Is homework detention necessary

  • yes

    Votes: 14 66.7%
  • no

    Votes: 7 33.3%

  • Total voters
    21
And back to the OP, which isn't about the homework itself per se, should students who don't do the work assigned to them be punished?
 
And back to the OP, which isn't about the homework itself per se, should students who don't do the work assigned to them be punished?

Well, since I don't believe in homework, I would have to say no.
 
LOL, your kid must think your a rockstar, no homework yaay! Vin Diesel rules...

;)


As a matter of fact, my kid does think I'm a rock star, but not because I hate homework as much as he does. :mrgreen:

Of course, if he doesn't have any homework I'm just as likely to put him to work on the house or yard, or else invite him join me in some amusing frivolity involving boxing gloves or rubber knives or padded escrima sticks, unless we go out and kill some local wildlife for supper or something.
 
As a parent I'm opposed to it, and to homework in general.

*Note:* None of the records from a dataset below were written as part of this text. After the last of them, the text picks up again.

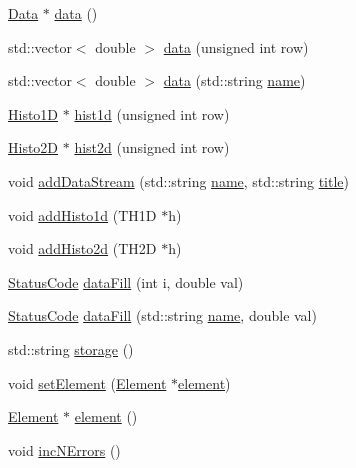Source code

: \begin{DoxyCompactItemize}
\item 
\hyperlink{classData}{Data} $\ast$ \hyperlink{classProcessus_a16e45f329fbce935aeef0ff3cb508228}{data} ()
\item 
std\+::vector$<$ double $>$ \hyperlink{classProcessus_aa7c57483cf4b9ab0b2d0ae2de8316402}{data} (unsigned int row)
\item 
std\+::vector$<$ double $>$ \hyperlink{classProcessus_abf4d91fb36707e1d50178bab12d21ae9}{data} (std\+::string \hyperlink{classObject_a300f4c05dd468c7bb8b3c968868443c1}{name})
\item 
\hyperlink{classHisto1D}{Histo1D} $\ast$ \hyperlink{classProcessus_a409227db936baff03c0462c1bcfe8069}{hist1d} (unsigned int row)
\item 
\hyperlink{classHisto2D}{Histo2D} $\ast$ \hyperlink{classProcessus_a73b5118cb5f2b5eaad33286183b86cfc}{hist2d} (unsigned int row)
\item 
void \hyperlink{classProcessus_a308c8f193802f1d1ab49d4447d0cb281}{add\+Data\+Stream} (std\+::string \hyperlink{classObject_a300f4c05dd468c7bb8b3c968868443c1}{name}, std\+::string \hyperlink{classObject_a73a0f1a41828fdd8303dd662446fb6c3}{title})
\item 
void \hyperlink{classProcessus_ad46e0d4dfdfdcbce001ee6be1746dfa4}{add\+Histo1d} (T\+H1D $\ast$h)
\item 
void \hyperlink{classProcessus_ac1ed1aed5edaeabdf18aa56775440471}{add\+Histo2d} (T\+H2D $\ast$h)
\item 
\hyperlink{classStatusCode}{Status\+Code} \hyperlink{classProcessus_a0d093b48f3218a088ba030e24372f18c}{data\+Fill} (int i, double val)
\item 
\hyperlink{classStatusCode}{Status\+Code} \hyperlink{classProcessus_aa31ab71711f7af6a729441ff573f69c9}{data\+Fill} (std\+::string \hyperlink{classObject_a300f4c05dd468c7bb8b3c968868443c1}{name}, double val)
\item 
std\+::string \hyperlink{classProcessus_a33fa1a0b54a636e5cdd680669fd9ea51}{storage} ()
\item 
void \hyperlink{classProcessus_a8ddef94227d83d9dae2cd49aebc33353}{set\+Element} (\hyperlink{classElement}{Element} $\ast$\hyperlink{classProcessus_a6fe155527431a7190b7d44d600b9608d}{element})
\item 
\hyperlink{classElement}{Element} $\ast$ \hyperlink{classProcessus_a6fe155527431a7190b7d44d600b9608d}{element} ()
\item 
void \hyperlink{classProcessus_abe603d0636f76db6aa6c5c60cf34c591}{inc\+N\+Errors} ()
\item 

\end{DoxyCompactItemize}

The educational edifice already has my kid for over seven hours a day, if you can't teach him what you need to in those seven hours.... then maybe you can cut some of the fluff and BS out and streamline the more necessary things. After 7 hours in class, a teenager doesn't need to spend three hours at home doing homework and studying. Give their @#$# brain a rest already.

Its one of the reasons my children will NEVER set foot in a public school for the purpose of education. I hire tutors and they are educated that way. They go to a public school part time for socialization purposes only. The public school curriculum is inferior and tedious.
 
Well, since I don't believe in homework, I would have to say no.

Should college students have to do work outside of class, or should they simply be able to attend classes and "absorb" all the knowledge?
 
The homework should be purposeful. Don't teachers have to create assignments that are measureably designed to meet the requirements of the measurement/assessment administrators and their "learning outcomes"?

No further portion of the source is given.